Dataset entries:

* * * *

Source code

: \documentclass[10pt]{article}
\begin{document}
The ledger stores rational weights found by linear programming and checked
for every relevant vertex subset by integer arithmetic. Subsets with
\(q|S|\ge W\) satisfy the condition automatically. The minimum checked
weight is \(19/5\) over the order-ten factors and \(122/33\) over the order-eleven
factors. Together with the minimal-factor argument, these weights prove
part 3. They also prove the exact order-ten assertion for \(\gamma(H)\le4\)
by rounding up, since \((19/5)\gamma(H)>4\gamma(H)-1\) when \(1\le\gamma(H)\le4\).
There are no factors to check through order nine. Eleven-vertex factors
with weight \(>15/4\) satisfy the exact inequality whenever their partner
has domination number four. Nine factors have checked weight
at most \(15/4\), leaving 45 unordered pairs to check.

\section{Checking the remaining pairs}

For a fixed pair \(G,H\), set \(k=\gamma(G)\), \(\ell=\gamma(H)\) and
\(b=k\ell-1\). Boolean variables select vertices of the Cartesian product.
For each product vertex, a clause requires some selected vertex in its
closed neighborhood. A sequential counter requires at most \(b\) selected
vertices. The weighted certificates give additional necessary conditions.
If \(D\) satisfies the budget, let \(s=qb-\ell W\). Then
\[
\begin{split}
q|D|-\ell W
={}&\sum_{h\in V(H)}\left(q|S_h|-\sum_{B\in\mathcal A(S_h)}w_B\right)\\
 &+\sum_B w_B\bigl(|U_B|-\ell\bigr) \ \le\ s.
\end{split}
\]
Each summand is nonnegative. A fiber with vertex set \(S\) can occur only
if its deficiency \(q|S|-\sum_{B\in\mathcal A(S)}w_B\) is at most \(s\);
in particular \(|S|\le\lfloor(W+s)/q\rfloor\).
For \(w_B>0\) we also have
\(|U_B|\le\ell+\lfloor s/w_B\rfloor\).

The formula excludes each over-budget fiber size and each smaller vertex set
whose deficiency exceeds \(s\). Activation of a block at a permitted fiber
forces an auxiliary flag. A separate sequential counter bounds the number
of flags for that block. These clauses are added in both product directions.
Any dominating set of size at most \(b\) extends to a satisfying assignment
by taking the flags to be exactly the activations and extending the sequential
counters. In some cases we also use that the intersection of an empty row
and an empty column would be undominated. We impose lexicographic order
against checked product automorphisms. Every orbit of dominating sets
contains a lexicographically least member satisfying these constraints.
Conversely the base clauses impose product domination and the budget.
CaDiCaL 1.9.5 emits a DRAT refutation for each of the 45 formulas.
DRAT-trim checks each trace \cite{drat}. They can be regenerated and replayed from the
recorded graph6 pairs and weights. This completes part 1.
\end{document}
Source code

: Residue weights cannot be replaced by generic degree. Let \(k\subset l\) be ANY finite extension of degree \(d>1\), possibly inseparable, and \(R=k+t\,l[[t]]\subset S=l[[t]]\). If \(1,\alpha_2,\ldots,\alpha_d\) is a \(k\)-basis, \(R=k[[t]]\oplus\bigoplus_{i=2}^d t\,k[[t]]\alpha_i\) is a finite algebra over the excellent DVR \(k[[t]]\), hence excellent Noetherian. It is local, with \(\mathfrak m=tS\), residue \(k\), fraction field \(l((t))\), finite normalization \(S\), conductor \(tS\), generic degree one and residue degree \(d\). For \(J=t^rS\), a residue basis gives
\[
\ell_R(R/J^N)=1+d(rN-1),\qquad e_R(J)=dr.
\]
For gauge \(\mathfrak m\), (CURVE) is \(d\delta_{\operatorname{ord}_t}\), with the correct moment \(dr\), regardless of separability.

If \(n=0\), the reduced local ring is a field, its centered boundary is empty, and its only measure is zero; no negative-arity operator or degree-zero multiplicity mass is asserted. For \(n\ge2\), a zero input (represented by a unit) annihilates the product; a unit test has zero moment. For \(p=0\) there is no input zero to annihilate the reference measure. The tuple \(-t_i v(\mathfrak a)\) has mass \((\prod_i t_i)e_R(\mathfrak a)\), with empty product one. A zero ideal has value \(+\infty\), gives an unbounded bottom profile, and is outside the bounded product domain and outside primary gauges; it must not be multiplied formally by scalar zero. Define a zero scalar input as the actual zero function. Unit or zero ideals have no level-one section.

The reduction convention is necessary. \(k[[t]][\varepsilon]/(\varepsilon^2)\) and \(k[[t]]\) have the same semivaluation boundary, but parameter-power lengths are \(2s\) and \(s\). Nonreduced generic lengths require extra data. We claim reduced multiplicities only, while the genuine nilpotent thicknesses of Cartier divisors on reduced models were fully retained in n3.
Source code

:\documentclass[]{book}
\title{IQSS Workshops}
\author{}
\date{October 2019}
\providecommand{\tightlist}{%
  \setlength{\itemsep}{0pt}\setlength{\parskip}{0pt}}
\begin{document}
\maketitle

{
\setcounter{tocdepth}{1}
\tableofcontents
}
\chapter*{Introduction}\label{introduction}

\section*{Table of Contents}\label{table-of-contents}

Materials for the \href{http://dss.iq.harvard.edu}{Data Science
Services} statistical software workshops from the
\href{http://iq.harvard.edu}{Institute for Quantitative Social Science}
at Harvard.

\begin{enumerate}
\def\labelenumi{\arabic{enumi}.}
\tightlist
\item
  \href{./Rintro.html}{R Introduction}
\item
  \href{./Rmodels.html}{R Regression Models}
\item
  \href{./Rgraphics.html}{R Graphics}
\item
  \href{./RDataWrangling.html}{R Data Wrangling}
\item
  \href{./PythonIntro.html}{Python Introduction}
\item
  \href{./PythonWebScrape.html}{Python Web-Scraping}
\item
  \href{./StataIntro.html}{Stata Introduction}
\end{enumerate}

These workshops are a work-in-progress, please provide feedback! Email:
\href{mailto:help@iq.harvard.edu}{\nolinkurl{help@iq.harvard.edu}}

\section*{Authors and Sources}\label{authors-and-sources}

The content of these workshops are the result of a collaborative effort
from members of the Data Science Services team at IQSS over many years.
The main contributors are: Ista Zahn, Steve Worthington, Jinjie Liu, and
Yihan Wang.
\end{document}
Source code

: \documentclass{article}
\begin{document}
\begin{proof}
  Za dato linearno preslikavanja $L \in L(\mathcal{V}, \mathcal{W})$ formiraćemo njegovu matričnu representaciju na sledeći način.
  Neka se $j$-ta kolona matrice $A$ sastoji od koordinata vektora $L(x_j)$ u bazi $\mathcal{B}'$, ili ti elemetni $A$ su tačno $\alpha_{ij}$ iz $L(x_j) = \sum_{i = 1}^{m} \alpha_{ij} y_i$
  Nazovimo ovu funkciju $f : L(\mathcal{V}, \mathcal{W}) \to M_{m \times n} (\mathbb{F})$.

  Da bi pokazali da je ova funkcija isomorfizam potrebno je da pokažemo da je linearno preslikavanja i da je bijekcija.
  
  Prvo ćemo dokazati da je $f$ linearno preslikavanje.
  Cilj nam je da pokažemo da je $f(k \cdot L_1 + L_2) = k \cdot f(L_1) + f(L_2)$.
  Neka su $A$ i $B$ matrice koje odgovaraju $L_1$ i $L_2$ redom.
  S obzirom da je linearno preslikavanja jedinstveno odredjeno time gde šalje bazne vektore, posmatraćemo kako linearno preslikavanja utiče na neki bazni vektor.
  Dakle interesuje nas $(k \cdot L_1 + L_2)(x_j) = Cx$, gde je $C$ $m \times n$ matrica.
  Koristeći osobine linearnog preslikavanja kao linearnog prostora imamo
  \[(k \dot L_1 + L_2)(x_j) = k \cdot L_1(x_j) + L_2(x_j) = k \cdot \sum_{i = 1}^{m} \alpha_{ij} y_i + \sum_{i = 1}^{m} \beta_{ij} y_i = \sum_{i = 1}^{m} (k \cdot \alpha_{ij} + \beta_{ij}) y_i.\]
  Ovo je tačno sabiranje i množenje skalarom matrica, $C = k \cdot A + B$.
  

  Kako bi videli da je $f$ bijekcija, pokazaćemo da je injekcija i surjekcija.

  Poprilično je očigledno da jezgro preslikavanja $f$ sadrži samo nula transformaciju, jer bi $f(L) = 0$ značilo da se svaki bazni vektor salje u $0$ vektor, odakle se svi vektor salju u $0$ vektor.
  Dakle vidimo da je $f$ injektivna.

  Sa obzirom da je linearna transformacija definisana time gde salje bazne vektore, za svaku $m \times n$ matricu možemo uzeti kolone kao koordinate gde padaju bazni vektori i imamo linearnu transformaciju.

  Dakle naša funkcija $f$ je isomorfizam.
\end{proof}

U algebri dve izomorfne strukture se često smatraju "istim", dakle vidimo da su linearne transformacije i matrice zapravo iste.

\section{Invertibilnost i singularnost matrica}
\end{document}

* * * *

Each line above that includes "size" should be shown.

TASK RESULT:
The formula excludes each over-budget fiber size and each smaller vertex set
Any dominating set of size at most \(b\) extends to a satisfying assignment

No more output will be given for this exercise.